RECORDS FOR THE TASK Start Marker

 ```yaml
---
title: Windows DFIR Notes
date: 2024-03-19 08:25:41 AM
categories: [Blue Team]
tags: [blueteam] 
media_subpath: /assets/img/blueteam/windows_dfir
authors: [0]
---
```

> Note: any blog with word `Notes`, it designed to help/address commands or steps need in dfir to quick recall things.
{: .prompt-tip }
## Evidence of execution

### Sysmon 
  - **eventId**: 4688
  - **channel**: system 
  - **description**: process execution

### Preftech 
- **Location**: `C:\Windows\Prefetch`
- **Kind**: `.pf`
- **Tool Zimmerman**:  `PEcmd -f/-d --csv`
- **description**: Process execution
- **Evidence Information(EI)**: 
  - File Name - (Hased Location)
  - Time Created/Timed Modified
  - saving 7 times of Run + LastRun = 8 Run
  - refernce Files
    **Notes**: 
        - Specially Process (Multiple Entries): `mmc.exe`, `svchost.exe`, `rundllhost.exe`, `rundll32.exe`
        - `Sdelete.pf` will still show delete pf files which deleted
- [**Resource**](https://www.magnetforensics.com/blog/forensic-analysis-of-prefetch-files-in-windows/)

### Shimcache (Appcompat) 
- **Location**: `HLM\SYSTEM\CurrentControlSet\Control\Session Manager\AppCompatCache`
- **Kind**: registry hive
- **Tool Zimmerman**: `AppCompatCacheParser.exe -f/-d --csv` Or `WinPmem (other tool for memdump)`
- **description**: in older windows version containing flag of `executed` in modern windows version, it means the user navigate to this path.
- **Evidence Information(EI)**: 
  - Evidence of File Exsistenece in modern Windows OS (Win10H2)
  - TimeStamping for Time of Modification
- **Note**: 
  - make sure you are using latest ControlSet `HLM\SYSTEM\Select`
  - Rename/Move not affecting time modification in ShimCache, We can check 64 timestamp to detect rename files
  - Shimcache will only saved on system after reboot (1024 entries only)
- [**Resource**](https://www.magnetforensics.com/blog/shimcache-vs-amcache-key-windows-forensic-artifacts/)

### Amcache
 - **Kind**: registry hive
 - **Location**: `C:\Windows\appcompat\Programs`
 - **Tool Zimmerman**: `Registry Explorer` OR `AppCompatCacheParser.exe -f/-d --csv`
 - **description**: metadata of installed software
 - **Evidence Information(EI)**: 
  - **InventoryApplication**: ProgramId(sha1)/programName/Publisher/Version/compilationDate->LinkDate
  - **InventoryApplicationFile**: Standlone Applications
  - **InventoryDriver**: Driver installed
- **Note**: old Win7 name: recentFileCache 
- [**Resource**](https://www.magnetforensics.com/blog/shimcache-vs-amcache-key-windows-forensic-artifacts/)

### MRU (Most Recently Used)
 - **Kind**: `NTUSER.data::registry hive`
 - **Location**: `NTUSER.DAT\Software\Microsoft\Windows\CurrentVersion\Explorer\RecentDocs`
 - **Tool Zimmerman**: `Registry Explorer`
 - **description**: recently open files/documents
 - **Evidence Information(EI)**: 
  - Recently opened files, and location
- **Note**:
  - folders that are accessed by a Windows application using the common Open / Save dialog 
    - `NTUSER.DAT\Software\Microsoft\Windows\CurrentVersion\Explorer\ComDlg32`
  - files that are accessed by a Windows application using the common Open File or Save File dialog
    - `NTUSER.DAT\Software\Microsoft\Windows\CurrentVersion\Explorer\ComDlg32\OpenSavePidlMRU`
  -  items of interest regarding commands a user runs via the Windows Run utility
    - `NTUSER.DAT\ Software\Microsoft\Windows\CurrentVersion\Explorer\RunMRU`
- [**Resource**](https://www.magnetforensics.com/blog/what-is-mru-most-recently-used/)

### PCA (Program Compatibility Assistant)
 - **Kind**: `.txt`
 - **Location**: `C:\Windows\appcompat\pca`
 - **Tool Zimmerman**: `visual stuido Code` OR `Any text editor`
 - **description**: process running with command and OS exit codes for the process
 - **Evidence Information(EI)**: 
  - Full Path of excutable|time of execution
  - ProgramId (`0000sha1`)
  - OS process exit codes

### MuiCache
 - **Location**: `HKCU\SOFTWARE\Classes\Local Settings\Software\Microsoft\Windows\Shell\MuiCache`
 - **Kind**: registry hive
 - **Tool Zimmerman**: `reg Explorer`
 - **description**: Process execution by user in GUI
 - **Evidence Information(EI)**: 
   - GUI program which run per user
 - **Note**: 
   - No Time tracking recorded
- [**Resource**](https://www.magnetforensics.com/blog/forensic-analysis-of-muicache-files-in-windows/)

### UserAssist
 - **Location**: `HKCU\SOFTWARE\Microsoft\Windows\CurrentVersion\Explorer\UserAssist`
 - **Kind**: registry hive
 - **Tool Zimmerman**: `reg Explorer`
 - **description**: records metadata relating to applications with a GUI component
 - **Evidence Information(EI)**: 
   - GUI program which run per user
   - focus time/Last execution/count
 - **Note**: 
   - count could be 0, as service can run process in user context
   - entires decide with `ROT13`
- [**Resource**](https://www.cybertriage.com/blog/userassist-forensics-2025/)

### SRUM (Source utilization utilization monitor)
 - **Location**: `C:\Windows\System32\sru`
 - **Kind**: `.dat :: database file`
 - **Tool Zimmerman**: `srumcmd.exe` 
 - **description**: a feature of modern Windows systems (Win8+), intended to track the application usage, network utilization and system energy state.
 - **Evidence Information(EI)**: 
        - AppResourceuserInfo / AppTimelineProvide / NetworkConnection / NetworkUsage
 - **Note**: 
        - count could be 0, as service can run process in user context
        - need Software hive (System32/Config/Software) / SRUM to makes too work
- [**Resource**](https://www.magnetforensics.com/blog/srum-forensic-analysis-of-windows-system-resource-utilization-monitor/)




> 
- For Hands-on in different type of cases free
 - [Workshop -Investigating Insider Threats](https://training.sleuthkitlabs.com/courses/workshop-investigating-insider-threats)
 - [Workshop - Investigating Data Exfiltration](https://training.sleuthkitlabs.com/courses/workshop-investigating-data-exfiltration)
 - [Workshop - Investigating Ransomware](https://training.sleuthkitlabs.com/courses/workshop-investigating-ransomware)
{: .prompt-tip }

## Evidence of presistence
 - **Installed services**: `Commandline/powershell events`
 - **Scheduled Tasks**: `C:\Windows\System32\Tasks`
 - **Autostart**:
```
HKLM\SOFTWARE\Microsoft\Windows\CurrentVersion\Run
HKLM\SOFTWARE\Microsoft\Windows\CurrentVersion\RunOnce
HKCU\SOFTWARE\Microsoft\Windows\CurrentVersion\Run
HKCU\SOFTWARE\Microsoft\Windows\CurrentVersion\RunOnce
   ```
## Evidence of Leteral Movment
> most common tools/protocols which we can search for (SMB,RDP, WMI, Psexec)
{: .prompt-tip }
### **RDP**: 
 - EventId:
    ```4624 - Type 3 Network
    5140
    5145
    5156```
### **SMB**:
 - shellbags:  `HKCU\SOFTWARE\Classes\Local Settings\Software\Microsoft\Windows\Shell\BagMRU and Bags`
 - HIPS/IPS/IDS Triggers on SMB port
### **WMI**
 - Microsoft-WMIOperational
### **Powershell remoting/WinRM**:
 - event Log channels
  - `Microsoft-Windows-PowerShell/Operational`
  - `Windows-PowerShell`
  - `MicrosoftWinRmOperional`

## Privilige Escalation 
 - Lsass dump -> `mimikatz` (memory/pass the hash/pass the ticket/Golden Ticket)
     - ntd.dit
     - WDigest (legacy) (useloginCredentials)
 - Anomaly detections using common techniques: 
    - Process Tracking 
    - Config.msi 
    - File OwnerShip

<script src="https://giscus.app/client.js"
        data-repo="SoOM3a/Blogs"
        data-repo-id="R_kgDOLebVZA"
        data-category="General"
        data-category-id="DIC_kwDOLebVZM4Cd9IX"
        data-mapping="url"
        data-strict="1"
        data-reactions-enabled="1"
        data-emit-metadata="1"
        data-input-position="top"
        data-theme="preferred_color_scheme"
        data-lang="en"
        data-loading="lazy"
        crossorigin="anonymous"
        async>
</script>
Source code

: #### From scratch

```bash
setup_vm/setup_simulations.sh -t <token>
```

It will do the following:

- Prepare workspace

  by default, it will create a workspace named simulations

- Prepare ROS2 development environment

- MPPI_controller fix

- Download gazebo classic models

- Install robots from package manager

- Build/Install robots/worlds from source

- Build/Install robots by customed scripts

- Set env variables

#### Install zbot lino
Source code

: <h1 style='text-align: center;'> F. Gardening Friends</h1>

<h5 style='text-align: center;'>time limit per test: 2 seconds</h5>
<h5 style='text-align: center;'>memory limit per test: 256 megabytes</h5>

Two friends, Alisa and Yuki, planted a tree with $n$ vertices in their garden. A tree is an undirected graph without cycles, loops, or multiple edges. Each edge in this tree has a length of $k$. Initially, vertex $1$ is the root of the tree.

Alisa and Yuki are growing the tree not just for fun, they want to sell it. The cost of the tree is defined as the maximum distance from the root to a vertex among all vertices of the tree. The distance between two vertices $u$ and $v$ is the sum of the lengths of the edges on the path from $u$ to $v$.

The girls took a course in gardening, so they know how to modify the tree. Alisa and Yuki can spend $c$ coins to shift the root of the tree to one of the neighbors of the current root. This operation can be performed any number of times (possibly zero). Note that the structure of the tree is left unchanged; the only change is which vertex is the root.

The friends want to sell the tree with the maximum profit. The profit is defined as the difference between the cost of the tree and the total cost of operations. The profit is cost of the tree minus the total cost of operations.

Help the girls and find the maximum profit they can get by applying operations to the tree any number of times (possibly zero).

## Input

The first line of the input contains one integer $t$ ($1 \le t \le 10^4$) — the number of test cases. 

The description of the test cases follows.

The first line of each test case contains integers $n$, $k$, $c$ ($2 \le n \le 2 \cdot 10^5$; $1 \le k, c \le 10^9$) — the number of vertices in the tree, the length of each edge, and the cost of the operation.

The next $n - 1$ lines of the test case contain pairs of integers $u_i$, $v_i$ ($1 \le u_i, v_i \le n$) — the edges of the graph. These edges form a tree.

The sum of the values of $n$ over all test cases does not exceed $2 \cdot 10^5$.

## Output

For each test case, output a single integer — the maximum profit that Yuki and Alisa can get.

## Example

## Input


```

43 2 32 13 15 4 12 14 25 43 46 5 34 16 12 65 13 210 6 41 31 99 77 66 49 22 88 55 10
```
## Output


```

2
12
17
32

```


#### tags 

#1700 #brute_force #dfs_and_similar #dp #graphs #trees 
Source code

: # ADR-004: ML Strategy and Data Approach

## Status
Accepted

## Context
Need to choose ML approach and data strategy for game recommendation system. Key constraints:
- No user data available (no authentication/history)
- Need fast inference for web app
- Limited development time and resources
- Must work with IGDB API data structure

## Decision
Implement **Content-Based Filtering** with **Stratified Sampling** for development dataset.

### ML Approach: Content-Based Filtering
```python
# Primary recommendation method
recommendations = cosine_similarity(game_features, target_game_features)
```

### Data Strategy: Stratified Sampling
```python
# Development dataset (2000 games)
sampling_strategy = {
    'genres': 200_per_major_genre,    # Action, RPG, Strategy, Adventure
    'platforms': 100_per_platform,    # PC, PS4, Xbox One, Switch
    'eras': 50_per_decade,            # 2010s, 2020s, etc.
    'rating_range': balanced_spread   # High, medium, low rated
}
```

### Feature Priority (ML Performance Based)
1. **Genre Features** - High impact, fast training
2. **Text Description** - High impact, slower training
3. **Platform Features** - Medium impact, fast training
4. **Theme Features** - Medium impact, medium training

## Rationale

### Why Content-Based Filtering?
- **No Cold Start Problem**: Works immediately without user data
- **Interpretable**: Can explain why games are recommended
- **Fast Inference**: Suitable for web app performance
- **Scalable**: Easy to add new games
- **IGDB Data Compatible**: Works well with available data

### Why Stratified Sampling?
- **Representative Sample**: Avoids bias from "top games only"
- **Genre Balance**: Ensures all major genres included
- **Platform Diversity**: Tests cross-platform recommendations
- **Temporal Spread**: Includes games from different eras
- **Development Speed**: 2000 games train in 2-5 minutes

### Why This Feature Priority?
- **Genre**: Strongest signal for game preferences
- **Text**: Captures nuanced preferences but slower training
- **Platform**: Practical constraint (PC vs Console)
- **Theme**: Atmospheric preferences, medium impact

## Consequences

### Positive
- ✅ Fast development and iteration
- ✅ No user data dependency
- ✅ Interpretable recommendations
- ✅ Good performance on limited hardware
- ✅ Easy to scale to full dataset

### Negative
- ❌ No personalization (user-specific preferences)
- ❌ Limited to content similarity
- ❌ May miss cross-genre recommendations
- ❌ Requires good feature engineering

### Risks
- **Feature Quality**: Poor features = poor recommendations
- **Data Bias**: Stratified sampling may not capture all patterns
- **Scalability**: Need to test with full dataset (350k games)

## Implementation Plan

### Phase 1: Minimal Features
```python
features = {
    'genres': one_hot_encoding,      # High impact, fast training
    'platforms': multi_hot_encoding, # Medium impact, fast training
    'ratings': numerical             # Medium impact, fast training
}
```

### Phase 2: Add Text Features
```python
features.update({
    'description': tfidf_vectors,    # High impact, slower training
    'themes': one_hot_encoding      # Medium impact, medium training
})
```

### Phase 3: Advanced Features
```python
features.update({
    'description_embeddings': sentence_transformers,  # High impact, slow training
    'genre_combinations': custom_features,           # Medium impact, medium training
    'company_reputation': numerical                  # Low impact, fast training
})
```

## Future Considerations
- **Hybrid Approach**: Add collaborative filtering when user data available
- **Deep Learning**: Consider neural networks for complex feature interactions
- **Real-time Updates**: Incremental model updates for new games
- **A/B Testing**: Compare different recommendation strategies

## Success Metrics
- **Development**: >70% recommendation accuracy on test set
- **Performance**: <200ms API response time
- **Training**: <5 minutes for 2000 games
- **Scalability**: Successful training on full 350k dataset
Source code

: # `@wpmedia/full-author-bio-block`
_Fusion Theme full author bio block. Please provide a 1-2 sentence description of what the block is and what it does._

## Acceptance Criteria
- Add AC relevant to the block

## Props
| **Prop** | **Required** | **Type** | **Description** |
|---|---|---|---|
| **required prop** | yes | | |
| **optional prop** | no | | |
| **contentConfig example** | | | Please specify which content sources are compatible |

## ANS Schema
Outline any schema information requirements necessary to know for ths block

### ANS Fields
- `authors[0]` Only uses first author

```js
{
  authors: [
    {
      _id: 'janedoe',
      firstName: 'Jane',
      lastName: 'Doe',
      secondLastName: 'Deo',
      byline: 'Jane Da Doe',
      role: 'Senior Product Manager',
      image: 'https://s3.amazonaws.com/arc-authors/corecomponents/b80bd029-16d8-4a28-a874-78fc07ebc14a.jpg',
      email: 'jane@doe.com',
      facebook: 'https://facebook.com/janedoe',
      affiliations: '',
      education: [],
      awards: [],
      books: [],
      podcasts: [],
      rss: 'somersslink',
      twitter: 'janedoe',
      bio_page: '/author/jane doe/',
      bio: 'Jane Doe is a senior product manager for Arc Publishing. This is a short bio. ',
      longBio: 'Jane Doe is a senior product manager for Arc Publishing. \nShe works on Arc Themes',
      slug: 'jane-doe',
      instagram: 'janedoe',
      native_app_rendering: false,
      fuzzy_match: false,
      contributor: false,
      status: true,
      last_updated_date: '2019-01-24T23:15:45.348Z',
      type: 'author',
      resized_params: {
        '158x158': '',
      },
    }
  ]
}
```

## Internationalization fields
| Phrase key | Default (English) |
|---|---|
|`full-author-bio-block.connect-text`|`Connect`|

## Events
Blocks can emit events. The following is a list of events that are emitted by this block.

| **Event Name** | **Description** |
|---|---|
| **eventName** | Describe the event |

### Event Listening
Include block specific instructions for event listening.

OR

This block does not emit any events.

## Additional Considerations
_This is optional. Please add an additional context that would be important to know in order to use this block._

RECORDS FOR THE TASK End Marker

→ TASK PROMPT
Check each line of the data for the word "metadata", then state only how many lines hold it.

→ RESULT FOR THIS EXERCISE
3